Per quanto sia ormai radicata la convinzione della novità del Musaeum di Giovio, molti aspetti relativi alla sua ideazione rimangono ancora da chiarire. Per esempio, non sappiamo come fossero disposti i ritratti nel Museo, anche se, per Franco Minonzio, chiederselo è “un falso problema” perché “potrebbe darsi che non si sia mai data l’eventualità che tutti i ritratti fossero in condizione di essere ospitati contemporaneamente”, data la vastità della raccolta. “In ogni caso è attestato che, a tale scopo, si prestarono anche le due case di famiglia fatte restaurare da Paolo contemporaneamente alla edificazione del Museo”. Un altro problema è quello anticipato da Marani e Pavoni, vale a dire le tempistiche della realizzazione del Musaeum: la collezione fu infatti avviata prima del 1520, mentre la costruzione dell’edificio destinato a ospitarla partì ben diciassette anni più tardi, e ancora successiva è la pubblicazione degli Elogia. Sebbene dunque il museo gioviano sia da considerare l’intersezione di tre elementi ben distinti (la collezione, l’edificio, le biografie), e benché venga oggi spesso percepito come un tutt’uno estremamente regolare, occorsero molti anni affinché il Musaeum assumesse i caratteri che lo hanno reso un’idea tanto originale. Il problema è complesso, anche perché a sua volta l’elaborazione della villa precede di oltre quindici anni l’inizio della raccolta. “Se è così”, scrive Minonzio, “è legittimo chiedersi, ex novo, entro quale nucleo di esigenze etiche e di ragioni intellettuali prese forma l’edificazione del Museo, se il metodo storiografico di Giovio abbia qualche parte nell’avvio della raccolta dei ritratti degli uomini illustri, e dunque se sia stato occasionale o meno l’incrocio tra il progressivo costituirsi della collezione e una ‘volontà di villa’ così precocemente”. Le risposte potrebbero essere radicate nella lunga e a sua volta complessa vicenda intellettuale di Giovio, suggerisce Minonzio.
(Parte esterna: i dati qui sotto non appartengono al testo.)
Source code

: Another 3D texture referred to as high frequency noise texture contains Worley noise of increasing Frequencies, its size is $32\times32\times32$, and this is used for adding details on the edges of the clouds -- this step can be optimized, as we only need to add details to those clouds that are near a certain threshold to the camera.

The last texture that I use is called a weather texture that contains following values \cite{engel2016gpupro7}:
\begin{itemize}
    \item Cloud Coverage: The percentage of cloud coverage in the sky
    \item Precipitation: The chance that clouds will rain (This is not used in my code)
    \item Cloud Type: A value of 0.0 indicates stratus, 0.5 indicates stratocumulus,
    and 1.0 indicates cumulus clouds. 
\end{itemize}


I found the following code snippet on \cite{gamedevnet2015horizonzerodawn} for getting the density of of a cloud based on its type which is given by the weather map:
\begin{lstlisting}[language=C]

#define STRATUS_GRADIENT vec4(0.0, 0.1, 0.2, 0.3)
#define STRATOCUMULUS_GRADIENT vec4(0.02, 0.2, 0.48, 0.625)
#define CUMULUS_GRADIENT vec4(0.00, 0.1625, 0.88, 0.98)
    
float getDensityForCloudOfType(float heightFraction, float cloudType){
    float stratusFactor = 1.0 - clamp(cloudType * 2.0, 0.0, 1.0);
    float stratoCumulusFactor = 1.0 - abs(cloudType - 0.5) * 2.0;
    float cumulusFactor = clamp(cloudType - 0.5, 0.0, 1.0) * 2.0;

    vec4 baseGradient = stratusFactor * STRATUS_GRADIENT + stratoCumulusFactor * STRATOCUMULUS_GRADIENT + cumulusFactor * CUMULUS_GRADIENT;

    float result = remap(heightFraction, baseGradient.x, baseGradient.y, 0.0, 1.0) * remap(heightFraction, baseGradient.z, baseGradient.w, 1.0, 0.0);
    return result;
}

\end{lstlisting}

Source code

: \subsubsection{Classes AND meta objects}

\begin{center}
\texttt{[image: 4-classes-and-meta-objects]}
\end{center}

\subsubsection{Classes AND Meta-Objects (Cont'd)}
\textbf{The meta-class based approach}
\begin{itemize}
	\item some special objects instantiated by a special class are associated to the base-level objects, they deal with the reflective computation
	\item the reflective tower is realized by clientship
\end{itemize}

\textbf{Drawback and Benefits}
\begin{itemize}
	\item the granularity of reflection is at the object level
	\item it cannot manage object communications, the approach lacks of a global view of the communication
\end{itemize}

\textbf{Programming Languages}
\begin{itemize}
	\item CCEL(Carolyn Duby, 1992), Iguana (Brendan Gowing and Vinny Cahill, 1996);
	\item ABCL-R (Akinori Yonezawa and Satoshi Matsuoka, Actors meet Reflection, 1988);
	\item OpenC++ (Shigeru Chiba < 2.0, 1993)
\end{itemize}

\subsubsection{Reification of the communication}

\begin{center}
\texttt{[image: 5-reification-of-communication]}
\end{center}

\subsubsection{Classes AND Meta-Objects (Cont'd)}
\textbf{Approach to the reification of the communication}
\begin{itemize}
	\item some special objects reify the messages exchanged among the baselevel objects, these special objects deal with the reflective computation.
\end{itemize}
Ad ogni modo, l’edificio non esiste più da tempo. Cadde infatti in rovina non molto tempo dopo la morte di Paolo Giovio, e nel 1613 venne definitivamente fatto abbattare dal nuovo proprietario dell’area, il cardinale Marco Gallio, che vi avrebbe fatto poi edificare il palazzo di famiglia, la Villa Gallia, ulteriormente rimaneggiata nell’Ottocento, quando assunse l’attuale aspetto neoclassico. Oggi, con il Musaeum che non esiste più e con la raccolta originale smembrata (il nucleo più consistente, come detto, è quello della Pinacoteca Civica di Como) possiamo considerare la Serie Gioviana degli Uffizi come l’erede più diretto del progetto dell’umanista comasco. Inizialmente accolta a Palazzo Vecchio, fu poi spostata a Palazzo Pitti nel 1587, e poi successivamente trasferita agli Uffizi, che peraltro, con la sua straordinaria collezione di autoritratti, possiede un’altra raccolta costruita con spirito non dissimile rispetto a quello che animò Paolo Giovio. E che oggi sopravvive dunque lontano dal lago di Como, nei corridoi del museo più visitato d’Italia.